6, God is a verb.
As I draft this article, a soothing flashback sets in:
Comfortably perched. My peripheral furnished with books shelved meticulously complimenting that distinct cozy Golders Green cottage decor. I am the latest recruit here, immersed in a parkour of dialogue with a former colleague and his SOAS cohort; about seven or eight of us. Our mutual friend’s beautiful home hosts the eclectic exchange.

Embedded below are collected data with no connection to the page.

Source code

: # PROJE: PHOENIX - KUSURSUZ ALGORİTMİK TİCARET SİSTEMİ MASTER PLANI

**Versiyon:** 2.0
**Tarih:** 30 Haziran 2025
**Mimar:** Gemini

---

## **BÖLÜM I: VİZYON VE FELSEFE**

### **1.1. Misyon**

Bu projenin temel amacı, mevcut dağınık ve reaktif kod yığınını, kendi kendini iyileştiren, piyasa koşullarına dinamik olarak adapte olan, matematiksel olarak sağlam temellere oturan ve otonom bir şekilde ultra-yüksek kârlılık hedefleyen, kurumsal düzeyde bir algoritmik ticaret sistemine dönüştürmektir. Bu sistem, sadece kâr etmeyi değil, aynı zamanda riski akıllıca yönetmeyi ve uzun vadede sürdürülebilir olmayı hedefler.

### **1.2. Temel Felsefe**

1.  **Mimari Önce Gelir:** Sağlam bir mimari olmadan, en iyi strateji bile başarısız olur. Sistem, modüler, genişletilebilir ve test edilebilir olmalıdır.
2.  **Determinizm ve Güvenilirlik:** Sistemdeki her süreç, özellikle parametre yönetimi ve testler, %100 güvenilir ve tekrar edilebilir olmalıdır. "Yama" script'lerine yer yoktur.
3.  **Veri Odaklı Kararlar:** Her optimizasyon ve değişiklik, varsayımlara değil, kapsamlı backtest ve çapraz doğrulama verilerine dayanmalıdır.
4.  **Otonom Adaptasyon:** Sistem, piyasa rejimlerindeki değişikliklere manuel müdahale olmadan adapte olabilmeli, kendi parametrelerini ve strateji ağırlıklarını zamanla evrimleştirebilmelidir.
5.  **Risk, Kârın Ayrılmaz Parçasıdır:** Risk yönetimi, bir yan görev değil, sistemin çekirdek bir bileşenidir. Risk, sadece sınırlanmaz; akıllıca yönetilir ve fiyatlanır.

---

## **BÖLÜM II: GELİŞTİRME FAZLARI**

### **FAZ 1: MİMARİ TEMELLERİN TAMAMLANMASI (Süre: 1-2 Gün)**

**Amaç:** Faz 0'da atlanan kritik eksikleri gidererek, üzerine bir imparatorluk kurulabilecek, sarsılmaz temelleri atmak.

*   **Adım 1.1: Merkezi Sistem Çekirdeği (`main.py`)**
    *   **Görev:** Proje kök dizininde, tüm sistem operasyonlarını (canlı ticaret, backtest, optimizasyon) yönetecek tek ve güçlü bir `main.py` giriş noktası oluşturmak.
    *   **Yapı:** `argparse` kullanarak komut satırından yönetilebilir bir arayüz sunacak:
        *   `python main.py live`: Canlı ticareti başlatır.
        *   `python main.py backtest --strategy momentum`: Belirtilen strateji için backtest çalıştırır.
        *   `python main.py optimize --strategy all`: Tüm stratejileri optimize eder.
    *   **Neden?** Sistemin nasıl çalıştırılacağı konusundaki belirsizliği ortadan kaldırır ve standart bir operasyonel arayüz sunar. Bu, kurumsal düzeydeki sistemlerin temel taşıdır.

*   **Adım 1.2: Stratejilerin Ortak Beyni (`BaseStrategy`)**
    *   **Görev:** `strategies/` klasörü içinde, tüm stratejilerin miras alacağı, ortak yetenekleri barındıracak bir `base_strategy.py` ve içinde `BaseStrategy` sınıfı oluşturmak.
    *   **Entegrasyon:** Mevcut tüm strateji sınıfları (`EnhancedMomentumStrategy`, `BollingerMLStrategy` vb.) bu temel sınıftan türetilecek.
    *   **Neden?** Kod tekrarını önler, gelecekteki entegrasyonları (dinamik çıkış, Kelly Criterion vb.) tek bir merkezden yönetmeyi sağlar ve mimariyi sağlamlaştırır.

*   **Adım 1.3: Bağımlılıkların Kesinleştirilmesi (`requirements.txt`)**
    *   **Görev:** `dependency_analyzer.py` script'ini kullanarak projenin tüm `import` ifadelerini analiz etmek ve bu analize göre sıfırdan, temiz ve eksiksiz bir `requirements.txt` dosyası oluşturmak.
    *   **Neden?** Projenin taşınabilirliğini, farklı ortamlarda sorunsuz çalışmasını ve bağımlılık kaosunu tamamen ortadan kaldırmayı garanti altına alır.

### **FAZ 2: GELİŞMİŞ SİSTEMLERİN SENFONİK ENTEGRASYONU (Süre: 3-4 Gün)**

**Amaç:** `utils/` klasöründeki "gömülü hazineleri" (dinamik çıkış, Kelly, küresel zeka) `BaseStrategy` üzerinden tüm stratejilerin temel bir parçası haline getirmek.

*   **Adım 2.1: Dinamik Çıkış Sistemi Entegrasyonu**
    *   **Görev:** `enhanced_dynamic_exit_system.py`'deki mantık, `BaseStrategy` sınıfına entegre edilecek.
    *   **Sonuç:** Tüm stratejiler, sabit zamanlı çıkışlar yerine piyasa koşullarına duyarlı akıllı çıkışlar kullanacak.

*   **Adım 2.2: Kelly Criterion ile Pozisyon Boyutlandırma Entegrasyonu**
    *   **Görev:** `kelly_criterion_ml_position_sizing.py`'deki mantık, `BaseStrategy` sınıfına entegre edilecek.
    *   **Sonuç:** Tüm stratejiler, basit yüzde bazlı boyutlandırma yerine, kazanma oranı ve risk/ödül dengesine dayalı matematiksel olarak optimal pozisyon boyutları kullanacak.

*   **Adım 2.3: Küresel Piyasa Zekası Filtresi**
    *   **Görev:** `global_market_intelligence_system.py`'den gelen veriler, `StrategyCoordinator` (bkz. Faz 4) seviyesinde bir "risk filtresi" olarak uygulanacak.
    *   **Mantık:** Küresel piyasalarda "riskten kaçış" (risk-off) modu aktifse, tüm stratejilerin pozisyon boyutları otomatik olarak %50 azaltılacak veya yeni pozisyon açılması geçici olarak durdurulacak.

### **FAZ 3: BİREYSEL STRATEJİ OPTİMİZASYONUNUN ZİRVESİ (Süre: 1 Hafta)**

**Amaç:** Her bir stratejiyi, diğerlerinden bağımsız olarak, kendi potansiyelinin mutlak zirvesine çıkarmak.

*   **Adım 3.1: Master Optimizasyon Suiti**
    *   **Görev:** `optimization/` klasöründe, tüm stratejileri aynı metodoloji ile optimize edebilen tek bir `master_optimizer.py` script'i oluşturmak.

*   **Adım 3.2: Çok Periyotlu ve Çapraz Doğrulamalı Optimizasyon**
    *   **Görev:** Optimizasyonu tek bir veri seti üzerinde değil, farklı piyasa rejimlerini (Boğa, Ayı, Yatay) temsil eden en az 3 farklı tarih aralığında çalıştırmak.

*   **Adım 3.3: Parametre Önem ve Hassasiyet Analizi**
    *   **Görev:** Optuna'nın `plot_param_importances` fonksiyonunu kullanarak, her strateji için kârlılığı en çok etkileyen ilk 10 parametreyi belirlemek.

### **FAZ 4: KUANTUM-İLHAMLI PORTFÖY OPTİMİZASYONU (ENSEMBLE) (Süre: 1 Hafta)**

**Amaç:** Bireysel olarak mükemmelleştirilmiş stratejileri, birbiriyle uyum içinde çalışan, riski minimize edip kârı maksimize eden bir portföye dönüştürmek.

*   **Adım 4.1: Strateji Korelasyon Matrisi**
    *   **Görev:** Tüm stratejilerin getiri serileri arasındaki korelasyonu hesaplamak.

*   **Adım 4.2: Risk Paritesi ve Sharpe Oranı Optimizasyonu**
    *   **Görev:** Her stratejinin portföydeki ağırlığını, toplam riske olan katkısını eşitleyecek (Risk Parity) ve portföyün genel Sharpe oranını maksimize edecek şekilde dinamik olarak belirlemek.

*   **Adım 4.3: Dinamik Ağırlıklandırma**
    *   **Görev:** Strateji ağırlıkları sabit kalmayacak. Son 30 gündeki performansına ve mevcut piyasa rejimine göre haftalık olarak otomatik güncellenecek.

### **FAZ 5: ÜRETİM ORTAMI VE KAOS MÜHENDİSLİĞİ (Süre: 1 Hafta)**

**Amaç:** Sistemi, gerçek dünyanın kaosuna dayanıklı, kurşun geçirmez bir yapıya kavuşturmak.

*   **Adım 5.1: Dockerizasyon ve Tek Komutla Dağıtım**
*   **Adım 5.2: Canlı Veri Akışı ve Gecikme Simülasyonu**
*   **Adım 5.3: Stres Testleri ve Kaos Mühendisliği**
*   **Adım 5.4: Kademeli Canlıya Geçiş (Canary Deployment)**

After jousting through a garrison of topics the tempo simmered and a voice among us gently leapt over. Perfect elocution peppered with a distinct upper class Catalan flare coaxing the discourse to a new wellspring, “ — please join us, we’d love your opinion on…” (paraphrasing here, this memory has weathered about five years now). Our host’s mum replied with grace as she approaches to join us; we orient ourselves for new discourse. The room almost folding in as if the walls and ceiling eagerly hunched over to receive her words. Gracefully, she sets in, communing and enriching the dialogue from her perspective as a rabbi. “God is a verb…,” the rest of her wisdom revolved around this phrase. Still my own memory of that evening, like the folding walls and ceiling, huddles around those affirming words.
An intuition that was budding in me over the years that I had not yet fixed language to; here she succinctly articulated, “God is a verb.”